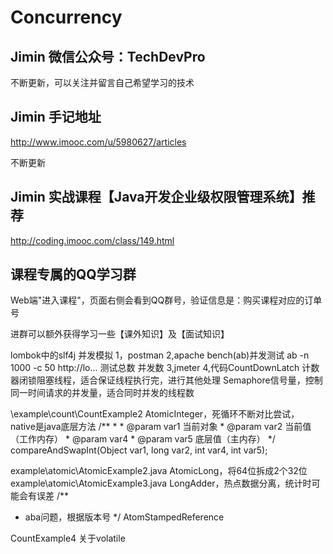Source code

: # Concurrency

## Jimin 微信公众号：TechDevPro

不断更新，可以关注并留言自己希望学习的技术

## Jimin 手记地址

http://www.imooc.com/u/5980627/articles

不断更新

## Jimin 实战课程【Java开发企业级权限管理系统】推荐

http://coding.imooc.com/class/149.html


## 课程专属的QQ学习群

Web端"进入课程"，页面右侧会看到QQ群号，验证信息是：购买课程对应的订单号

进群可以额外获得学习一些【课外知识】及【面试知识】



lombok中的slf4j
并发模拟
1，postman
2,apache bench(ab)并发测试
ab -n 1000 -c 50 http://lo...
  测试总数   并发数
3,jmeter
4,代码CountDownLatch 计数器闭锁阻塞线程，适合保证线程执行完，进行其他处理
Semaphore信号量，控制同一时间请求的并发量，适合同时并发的线程数


\example\count\CountExample2
AtomicInteger，死循环不断对比尝试，
native是java底层方法
 /**
     * 
     * @param var1 当前对象
     * @param var2 当前值（工作内存）
     * @param var4
     * @param var5 底层值（主内存）
     */
compareAndSwapInt(Object var1, long var2, int var4, int var5);


example\atomic\AtomicExample2.java
AtomicLong，将64位拆成2个32位
example\atomic\AtomicExample3.java
LongAdder，热点数据分离，统计时可能会有误差
/**
 * aba问题，根据版本号
 */
AtomStampedReference

CountExample4 关于volatile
----
THE PROBLEM: Search the entries for the line holding "example\atomic\AtomicExample2.java". Return that line and the ones after it through the last, exactly.

TASK ANSWER:
example\atomic\AtomicExample2.java
AtomicLong，将64位拆成2个32位
example\atomic\AtomicExample3.java
LongAdder，热点数据分离，统计时可能会有误差
/**
 * aba问题，根据版本号
 */
AtomStampedReference

CountExample4 关于volatile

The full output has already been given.